畠山さんが主役だけど、彼の追いかけるものを通じて「選挙」や「政治」というものについて考えるきっかけとなっている。
むしろカメラが畠山さんだけに向いていないのがいい。
とはいえ畠山さんの人間性が魅力的で、ドキュメンタリーとしても見どころがある。
沖縄の選挙、楽しそう。
畠山さんが、被選挙権を行使するすべての候補者に対して(優しくも厳しくも)平等な目線を注いでいることがわかる。
選挙取材をするための参考になったし、似たような活動をしていて共感したり、あるあると頷けるシーンもたくさんあった。
インディーズ候補もそれぞれ世の中を変えたいという想いがあり貴重な被選挙権を行使している、ということが伝わってほしい。

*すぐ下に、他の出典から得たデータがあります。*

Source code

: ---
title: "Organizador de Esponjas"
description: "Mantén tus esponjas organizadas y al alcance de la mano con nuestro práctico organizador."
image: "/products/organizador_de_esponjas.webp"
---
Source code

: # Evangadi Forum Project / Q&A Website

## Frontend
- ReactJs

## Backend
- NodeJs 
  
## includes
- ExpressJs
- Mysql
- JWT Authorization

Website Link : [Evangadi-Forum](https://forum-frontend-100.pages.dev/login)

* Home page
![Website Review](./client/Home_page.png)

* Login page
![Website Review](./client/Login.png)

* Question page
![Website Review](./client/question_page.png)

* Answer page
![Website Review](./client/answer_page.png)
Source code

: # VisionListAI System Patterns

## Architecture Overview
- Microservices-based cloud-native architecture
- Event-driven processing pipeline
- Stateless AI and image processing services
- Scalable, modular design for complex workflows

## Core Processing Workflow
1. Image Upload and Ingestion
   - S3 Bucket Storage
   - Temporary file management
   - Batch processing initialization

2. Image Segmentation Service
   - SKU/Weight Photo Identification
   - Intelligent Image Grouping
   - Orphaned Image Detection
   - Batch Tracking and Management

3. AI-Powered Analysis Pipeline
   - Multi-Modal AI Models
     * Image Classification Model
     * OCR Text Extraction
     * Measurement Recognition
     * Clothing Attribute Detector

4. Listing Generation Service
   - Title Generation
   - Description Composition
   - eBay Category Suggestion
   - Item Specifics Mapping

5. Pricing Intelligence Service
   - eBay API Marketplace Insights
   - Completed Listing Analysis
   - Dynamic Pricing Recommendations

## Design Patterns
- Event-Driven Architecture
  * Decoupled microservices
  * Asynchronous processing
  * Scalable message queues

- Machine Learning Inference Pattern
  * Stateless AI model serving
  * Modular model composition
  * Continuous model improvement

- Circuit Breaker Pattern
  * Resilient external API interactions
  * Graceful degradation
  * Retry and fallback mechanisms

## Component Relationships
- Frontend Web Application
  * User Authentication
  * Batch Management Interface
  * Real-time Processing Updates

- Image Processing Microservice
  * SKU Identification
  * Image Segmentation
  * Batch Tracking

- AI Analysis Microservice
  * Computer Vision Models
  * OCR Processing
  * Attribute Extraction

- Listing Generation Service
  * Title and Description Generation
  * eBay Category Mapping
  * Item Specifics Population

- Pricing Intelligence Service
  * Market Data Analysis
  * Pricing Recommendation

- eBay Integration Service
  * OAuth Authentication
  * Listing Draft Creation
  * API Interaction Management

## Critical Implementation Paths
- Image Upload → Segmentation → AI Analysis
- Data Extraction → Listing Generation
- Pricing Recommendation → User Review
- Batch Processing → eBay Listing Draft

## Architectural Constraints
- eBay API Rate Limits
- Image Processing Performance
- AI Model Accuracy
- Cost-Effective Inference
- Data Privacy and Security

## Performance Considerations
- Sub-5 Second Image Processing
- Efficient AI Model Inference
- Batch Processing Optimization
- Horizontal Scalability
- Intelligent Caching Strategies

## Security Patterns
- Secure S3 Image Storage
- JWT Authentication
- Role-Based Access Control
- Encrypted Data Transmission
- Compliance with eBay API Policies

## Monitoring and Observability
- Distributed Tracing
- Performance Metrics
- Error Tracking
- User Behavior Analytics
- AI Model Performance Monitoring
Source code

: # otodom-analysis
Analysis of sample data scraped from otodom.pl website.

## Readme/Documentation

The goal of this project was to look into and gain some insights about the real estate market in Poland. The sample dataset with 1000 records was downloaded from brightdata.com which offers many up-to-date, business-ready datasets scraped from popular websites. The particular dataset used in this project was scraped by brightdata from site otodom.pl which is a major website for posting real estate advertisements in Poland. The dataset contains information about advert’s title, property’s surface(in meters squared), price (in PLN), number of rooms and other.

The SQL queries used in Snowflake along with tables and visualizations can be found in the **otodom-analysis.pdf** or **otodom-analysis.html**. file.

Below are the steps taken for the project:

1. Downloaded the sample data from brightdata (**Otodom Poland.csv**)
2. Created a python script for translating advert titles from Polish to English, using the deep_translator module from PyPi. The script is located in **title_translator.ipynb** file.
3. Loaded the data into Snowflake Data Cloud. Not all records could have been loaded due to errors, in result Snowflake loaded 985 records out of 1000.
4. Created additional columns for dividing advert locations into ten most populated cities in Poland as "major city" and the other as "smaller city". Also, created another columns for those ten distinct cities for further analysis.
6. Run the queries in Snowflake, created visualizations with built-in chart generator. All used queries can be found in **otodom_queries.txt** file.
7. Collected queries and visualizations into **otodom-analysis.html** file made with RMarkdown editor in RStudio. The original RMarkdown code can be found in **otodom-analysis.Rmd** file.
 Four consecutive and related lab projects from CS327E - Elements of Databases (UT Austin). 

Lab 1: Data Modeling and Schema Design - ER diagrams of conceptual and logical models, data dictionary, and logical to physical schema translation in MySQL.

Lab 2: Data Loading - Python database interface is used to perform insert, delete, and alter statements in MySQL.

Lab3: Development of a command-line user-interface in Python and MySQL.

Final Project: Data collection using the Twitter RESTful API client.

一見、畠山さんが主演みたいに見えているけど、実際は登場人物全員が畠山さんのレンズを通して主役を担っている映画だと思った。
映画のWebサイトに畠山さん自身がコメントを寄せていて、「あれ、主演がコメント寄せるってありなんだ」と思った。
2回以上観る価値がある作品!
1回目は畠山さんの行動を追いかけているだけでも情報量が多かったが、2回目で候補者をはじめとした他の登場人物についてもより注目できるようになった。全人類に観てほしい映画。
【映画を観ての感想(ややネタバレあり)】
登場する政治家(候補者)については、与野党とか、有力候補・泡沫候補(インディーズ候補)という区別のない温かい目線が注がれている。
特に沖縄の取材では、立候補しなかった候補者のことも追いかけているのが良かった。霞が関のど真ん中で話している女性候補が印象に残った(→中村之菊さん)
東京選挙区の候補者をわざわざ長野県まで取材に行く畠山さんの本気度が印象に残った。
沖縄の選挙を取材するシーンで、特に印象に残ったシーンがたくさんあった。
→どの主張が正しいかは別として、登場人物を通じて自分の信じることにきちんとアクションを起こし、仲間とつながっていく真摯な姿を映画を通じて目撃できた。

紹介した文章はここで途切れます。